---------- Task inputs ----------

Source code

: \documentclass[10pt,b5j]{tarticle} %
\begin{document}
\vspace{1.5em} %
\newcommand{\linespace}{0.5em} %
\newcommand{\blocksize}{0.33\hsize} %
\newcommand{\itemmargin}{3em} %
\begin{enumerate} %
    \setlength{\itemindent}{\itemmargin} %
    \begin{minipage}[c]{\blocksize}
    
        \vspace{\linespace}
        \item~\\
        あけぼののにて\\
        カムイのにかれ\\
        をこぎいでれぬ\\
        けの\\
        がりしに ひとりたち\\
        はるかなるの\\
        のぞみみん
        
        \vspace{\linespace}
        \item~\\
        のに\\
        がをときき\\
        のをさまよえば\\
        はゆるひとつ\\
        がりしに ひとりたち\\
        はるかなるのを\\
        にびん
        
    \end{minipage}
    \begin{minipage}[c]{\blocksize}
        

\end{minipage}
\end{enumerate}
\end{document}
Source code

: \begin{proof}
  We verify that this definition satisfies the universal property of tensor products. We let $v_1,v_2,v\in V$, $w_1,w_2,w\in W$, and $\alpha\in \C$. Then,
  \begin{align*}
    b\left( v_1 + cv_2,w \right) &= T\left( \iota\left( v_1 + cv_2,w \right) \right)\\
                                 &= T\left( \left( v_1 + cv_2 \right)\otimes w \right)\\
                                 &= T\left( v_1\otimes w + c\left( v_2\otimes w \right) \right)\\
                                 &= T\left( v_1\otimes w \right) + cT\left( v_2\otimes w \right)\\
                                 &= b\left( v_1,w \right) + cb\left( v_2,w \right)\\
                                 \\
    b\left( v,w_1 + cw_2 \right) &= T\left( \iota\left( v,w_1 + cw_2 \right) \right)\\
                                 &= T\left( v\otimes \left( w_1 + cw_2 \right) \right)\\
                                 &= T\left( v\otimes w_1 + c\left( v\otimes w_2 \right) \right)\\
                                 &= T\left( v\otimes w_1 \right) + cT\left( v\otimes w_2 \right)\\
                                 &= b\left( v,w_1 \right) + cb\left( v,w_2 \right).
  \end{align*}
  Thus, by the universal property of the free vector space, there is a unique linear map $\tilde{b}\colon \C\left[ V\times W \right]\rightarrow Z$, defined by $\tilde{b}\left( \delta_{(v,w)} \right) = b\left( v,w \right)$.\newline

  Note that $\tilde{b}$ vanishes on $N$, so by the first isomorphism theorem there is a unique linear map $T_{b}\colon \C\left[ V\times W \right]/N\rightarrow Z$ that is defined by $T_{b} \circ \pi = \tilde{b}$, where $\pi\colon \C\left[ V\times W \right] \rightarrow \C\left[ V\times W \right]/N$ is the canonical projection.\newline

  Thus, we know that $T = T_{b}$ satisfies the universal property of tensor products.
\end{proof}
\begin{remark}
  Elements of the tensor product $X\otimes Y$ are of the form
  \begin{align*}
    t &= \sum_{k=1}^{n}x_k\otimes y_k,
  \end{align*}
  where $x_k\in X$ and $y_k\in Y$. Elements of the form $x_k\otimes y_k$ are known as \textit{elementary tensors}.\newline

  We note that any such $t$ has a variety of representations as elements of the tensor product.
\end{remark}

----------

» **Activity**:
Nothing may be omitted. Restate all of the entries exactly.

» **Response to this exercise**:
Source code

: \documentclass[10pt,b5j]{tarticle} %
\begin{document}
\vspace{1.5em} %
\newcommand{\linespace}{0.5em} %
\newcommand{\blocksize}{0.33\hsize} %
\newcommand{\itemmargin}{3em} %
\begin{enumerate} %
    \setlength{\itemindent}{\itemmargin} %
    \begin{minipage}[c]{\blocksize}
    
        \vspace{\linespace}
        \item~\\
        あけぼののにて\\
        カムイのにかれ\\
        をこぎいでれぬ\\
        けの\\
        がりしに ひとりたち\\
        はるかなるの\\
        のぞみみん
        
        \vspace{\linespace}
        \item~\\
        のに\\
        がをときき\\
        のをさまよえば\\
        はゆるひとつ\\
        がりしに ひとりたち\\
        はるかなるのを\\
        にびん
        
    \end{minipage}
    \begin{minipage}[c]{\blocksize}
        

\end{minipage}
\end{enumerate}
\end{document}
Source code

: \begin{proof}
  We verify that this definition satisfies the universal property of tensor products. We let $v_1,v_2,v\in V$, $w_1,w_2,w\in W$, and $\alpha\in \C$. Then,
  \begin{align*}
    b\left( v_1 + cv_2,w \right) &= T\left( \iota\left( v_1 + cv_2,w \right) \right)\\
                                 &= T\left( \left( v_1 + cv_2 \right)\otimes w \right)\\
                                 &= T\left( v_1\otimes w + c\left( v_2\otimes w \right) \right)\\
                                 &= T\left( v_1\otimes w \right) + cT\left( v_2\otimes w \right)\\
                                 &= b\left( v_1,w \right) + cb\left( v_2,w \right)\\
                                 \\
    b\left( v,w_1 + cw_2 \right) &= T\left( \iota\left( v,w_1 + cw_2 \right) \right)\\
                                 &= T\left( v\otimes \left( w_1 + cw_2 \right) \right)\\
                                 &= T\left( v\otimes w_1 + c\left( v\otimes w_2 \right) \right)\\
                                 &= T\left( v\otimes w_1 \right) + cT\left( v\otimes w_2 \right)\\
                                 &= b\left( v,w_1 \right) + cb\left( v,w_2 \right).
  \end{align*}
  Thus, by the universal property of the free vector space, there is a unique linear map $\tilde{b}\colon \C\left[ V\times W \right]\rightarrow Z$, defined by $\tilde{b}\left( \delta_{(v,w)} \right) = b\left( v,w \right)$.\newline

  Note that $\tilde{b}$ vanishes on $N$, so by the first isomorphism theorem there is a unique linear map $T_{b}\colon \C\left[ V\times W \right]/N\rightarrow Z$ that is defined by $T_{b} \circ \pi = \tilde{b}$, where $\pi\colon \C\left[ V\times W \right] \rightarrow \C\left[ V\times W \right]/N$ is the canonical projection.\newline

  Thus, we know that $T = T_{b}$ satisfies the universal property of tensor products.
\end{proof}
\begin{remark}
  Elements of the tensor product $X\otimes Y$ are of the form
  \begin{align*}
    t &= \sum_{k=1}^{n}x_k\otimes y_k,
  \end{align*}
  where $x_k\in X$ and $y_k\in Y$. Elements of the form $x_k\otimes y_k$ are known as \textit{elementary tensors}.\newline

  We note that any such $t$ has a variety of representations as elements of the tensor product.
\end{remark}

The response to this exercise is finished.